Your assignment: Type out the whole listing again exactly, pictures omitted.
Task material below:
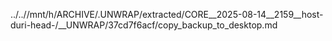 ../..//mnt/h/ARCHIVE/.UNWRAP/extracted/CORE__2025-08-14__2159__host-duri-head-/__UNWRAP/37cd7f6acf/copy_backup_to_desktop.md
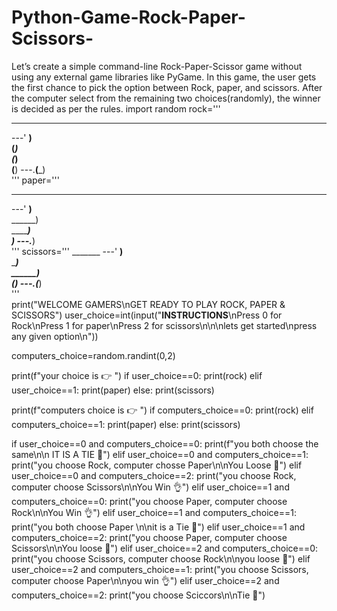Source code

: # Python-Game-Rock-Paper-Scissors-
 Let’s create a simple command-line Rock-Paper-Scissor game without using any external game libraries like PyGame. In this game, the user gets the first chance to pick the option between Rock, paper, and scissors. After the computer select from the remaining two choices(randomly), the winner is decided as per the rules.
import random
rock='''
   _______
---'   ____)  
      (_____)  
      (_____)  
      (____)
---.__(___)  
'''
paper='''
   _______
---'   ____)____  
          ______)  
          _______)  
         _______)
---.__________)  
'''
scissors='''
    _______
---'   ____)____  
          ______)  
       __________)  
      (____)
---.__(___)  
'''  
print("WELCOME GAMERS\nGET READY TO PLAY ROCK, PAPER & SCISSORS")
user_choice=int(input("**INSTRUCTIONS**\nPress 0 for Rock\nPress 1 for paper\nPress 2 for scissors\n\n\nlets get started\npress any given option\n"))

computers_choice=random.randint(0,2)

print(f"your choice is 👉 ")
if user_choice==0:
    print(rock)
elif user_choice==1:
    print(paper)
else:
    print(scissors)     

print(f"computers choice is 👉 ")
if computers_choice==0:
    print(rock)
elif computers_choice==1:
    print(paper)
else:
    print(scissors)     

if user_choice==0 and computers_choice==0:
    print(f"you both choose the same\n\n IT IS A TIE 🤔")
elif user_choice==0 and computers_choice==1:
    print("you choose Rock, computer chosse Paper\n\nYou Loose 🙊")
elif user_choice==0 and computers_choice==2:
    print("you choose Rock, computer choose Scissors\n\nYou Win 👌")
elif user_choice==1 and computers_choice==0:
    print("you choose Paper, computer choose Rock\n\nYou Win 👌")
elif user_choice==1 and computers_choice==1:
    print("you both choose Paper \n\nit is a Tie 🤔")
elif user_choice==1 and computers_choice==2:
    print("you choose Paper, computer choose Scissors\n\nYou loose 🙊")
elif user_choice==2 and computers_choice==0:
    print("you choose Scissors, computer choose Rock\n\nyou loose 🙊")
elif user_choice==2 and computers_choice==1:
    print("you choose Scissors, computer choose Paper\n\nyou win 👌")
elif user_choice==2 and computers_choice==2:
    print("you choose Sciccors\n\nTie 🤔")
End of Task material.
Task result:
 ../..//mnt/h/ARCHIVE/.UNWRAP/extracted/CORE__2025-08-14__2159__host-duri-head-/__UNWRAP/37cd7f6acf/copy_backup_to_desktop.md
Source code

: # Python-Game-Rock-Paper-Scissors-
 Let’s create a simple command-line Rock-Paper-Scissor game without using any external game libraries like PyGame. In this game, the user gets the first chance to pick the option between Rock, paper, and scissors. After the computer select from the remaining two choices(randomly), the winner is decided as per the rules.
import random
rock='''
   _______
---'   ____)  
      (_____)  
      (_____)  
      (____)
---.__(___)  
'''
paper='''
   _______
---'   ____)____  
          ______)  
          _______)  
         _______)
---.__________)  
'''
scissors='''
    _______
---'   ____)____  
          ______)  
       __________)  
      (____)
---.__(___)  
'''  
print("WELCOME GAMERS\nGET READY TO PLAY ROCK, PAPER & SCISSORS")
user_choice=int(input("**INSTRUCTIONS**\nPress 0 for Rock\nPress 1 for paper\nPress 2 for scissors\n\n\nlets get started\npress any given option\n"))

computers_choice=random.randint(0,2)

print(f"your choice is 👉 ")
if user_choice==0:
    print(rock)
elif user_choice==1:
    print(paper)
else:
    print(scissors)     

print(f"computers choice is 👉 ")
if computers_choice==0:
    print(rock)
elif computers_choice==1:
    print(paper)
else:
    print(scissors)     

if user_choice==0 and computers_choice==0:
    print(f"you both choose the same\n\n IT IS A TIE 🤔")
elif user_choice==0 and computers_choice==1:
    print("you choose Rock, computer chosse Paper\n\nYou Loose 🙊")
elif user_choice==0 and computers_choice==2:
    print("you choose Rock, computer choose Scissors\n\nYou Win 👌")
elif user_choice==1 and computers_choice==0:
    print("you choose Paper, computer choose Rock\n\nYou Win 👌")
elif user_choice==1 and computers_choice==1:
    print("you both choose Paper \n\nit is a Tie 🤔")
elif user_choice==1 and computers_choice==2:
    print("you choose Paper, computer choose Scissors\n\nYou loose 🙊")
elif user_choice==2 and computers_choice==0:
    print("you choose Scissors, computer choose Rock\n\nyou loose 🙊")
elif user_choice==2 and computers_choice==1:
    print("you choose Scissors, computer choose Paper\n\nyou win 👌")
elif user_choice==2 and computers_choice==2:
    print("you choose Sciccors\n\nTie 🤔")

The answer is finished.